• EXERCISE INSTRUCTIONS:
An exact copy of the records below is needed, with every picture left out.

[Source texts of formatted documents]
--*--
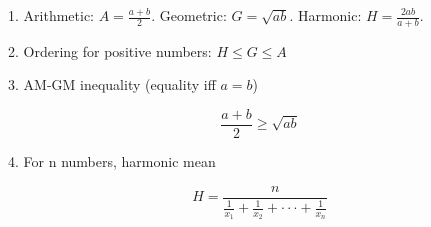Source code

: 1. Arithmetic: $A = \frac{a+b}{2}$. Geometric: $G = \sqrt{ab}$. Harmonic: $H = \frac{2ab}{a+b}$.

2. Ordering for positive numbers: $H \le G \le A$

3. AM-GM inequality (equality iff $a = b$)

$$ \frac{a+b}{2} \ge \sqrt{ab} $$

4. For n numbers, harmonic mean

$$ H = \frac{n}{\frac{1}{x_1}+\frac{1}{x_2}+\cdot\cdot\cdot+\frac{1}{x_n}} $$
--*--
• SOLUTION FOR THIS TASK:
Source code

: 1. Arithmetic: $A = \frac{a+b}{2}$. Geometric: $G = \sqrt{ab}$. Harmonic: $H = \frac{2ab}{a+b}$.

2. Ordering for positive numbers: $H \le G \le A$

3. AM-GM inequality (equality iff $a = b$)

$$ \frac{a+b}{2} \ge \sqrt{ab} $$

4. For n numbers, harmonic mean

$$ H = \frac{n}{\frac{1}{x_1}+\frac{1}{x_2}+\cdot\cdot\cdot+\frac{1}{x_n}} $$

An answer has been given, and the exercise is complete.